▸ **Exercise goal**: Count up the lines below that include the string "Minor" and report the number by itself.

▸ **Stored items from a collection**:
• • • •
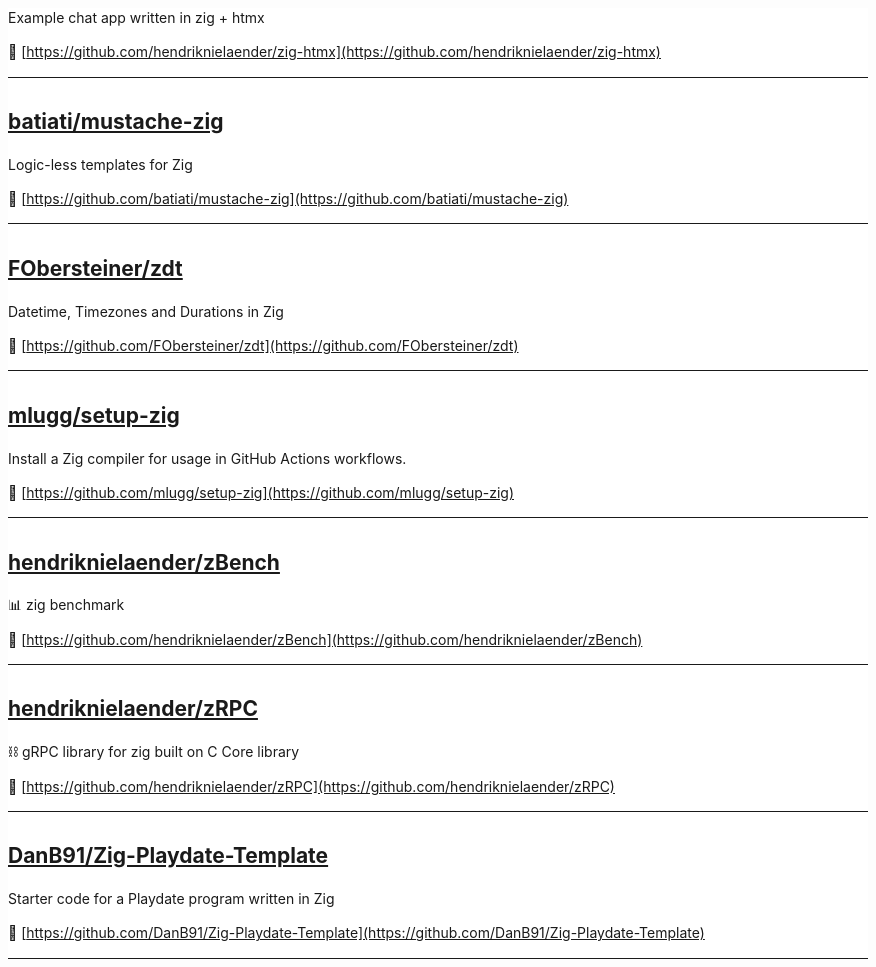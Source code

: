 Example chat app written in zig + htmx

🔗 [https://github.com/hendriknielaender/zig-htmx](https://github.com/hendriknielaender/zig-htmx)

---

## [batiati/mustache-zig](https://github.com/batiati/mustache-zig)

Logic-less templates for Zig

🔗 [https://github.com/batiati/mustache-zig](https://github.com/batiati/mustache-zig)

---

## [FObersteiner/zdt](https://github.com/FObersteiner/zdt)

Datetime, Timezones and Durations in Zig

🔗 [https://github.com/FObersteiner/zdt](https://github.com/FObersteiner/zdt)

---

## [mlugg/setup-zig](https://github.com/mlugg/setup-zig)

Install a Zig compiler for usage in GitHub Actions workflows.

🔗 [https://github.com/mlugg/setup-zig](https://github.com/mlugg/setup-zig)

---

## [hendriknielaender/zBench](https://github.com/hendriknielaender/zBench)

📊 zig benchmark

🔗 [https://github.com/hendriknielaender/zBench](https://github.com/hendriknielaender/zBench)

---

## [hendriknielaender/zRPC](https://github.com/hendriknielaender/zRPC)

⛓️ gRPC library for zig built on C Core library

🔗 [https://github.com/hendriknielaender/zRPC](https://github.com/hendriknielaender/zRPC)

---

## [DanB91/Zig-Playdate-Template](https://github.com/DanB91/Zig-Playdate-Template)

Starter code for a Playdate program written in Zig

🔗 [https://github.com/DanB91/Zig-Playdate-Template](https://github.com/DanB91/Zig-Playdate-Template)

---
• • • •
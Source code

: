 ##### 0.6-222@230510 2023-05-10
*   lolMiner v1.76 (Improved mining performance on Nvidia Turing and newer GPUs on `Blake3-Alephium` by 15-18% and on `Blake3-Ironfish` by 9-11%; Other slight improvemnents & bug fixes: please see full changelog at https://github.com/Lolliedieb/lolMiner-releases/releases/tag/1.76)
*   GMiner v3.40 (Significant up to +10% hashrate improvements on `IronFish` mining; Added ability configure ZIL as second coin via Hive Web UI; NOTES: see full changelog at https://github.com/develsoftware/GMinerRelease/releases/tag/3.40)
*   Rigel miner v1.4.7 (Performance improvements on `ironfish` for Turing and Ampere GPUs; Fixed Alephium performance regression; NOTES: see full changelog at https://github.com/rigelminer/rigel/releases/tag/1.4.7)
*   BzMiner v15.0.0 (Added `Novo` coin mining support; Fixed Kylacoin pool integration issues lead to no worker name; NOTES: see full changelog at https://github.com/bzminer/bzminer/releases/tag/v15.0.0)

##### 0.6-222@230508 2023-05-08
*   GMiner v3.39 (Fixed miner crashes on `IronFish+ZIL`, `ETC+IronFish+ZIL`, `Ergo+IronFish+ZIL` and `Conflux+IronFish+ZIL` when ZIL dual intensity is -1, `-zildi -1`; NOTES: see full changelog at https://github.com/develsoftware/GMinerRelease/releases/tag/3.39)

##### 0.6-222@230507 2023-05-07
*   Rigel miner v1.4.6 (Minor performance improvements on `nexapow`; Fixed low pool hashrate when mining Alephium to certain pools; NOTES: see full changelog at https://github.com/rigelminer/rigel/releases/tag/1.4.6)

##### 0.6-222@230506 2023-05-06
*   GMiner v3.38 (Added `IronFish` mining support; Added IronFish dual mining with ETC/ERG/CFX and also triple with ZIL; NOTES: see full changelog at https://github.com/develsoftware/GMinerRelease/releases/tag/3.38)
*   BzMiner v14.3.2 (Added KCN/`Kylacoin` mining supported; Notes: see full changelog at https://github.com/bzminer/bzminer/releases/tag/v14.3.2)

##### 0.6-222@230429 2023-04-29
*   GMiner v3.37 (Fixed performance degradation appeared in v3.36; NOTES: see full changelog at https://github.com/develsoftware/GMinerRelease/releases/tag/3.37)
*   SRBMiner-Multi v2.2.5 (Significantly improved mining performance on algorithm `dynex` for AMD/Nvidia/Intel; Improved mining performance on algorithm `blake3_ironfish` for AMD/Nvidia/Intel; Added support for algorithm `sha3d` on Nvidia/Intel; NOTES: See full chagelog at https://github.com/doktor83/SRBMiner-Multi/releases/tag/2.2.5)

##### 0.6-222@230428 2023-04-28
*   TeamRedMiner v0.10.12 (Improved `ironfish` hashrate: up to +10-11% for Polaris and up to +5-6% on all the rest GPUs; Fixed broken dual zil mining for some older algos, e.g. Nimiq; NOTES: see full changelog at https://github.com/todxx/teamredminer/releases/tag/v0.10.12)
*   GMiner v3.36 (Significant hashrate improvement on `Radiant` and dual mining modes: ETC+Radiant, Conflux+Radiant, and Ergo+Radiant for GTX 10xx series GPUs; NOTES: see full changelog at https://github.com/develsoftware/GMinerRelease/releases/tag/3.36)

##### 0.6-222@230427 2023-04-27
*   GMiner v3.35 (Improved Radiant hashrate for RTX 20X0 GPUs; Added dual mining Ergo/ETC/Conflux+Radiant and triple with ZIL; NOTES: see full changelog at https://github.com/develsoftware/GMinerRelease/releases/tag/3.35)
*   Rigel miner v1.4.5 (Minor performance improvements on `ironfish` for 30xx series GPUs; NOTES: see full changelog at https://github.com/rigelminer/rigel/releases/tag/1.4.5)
• • • •
▸ **Reply**: 2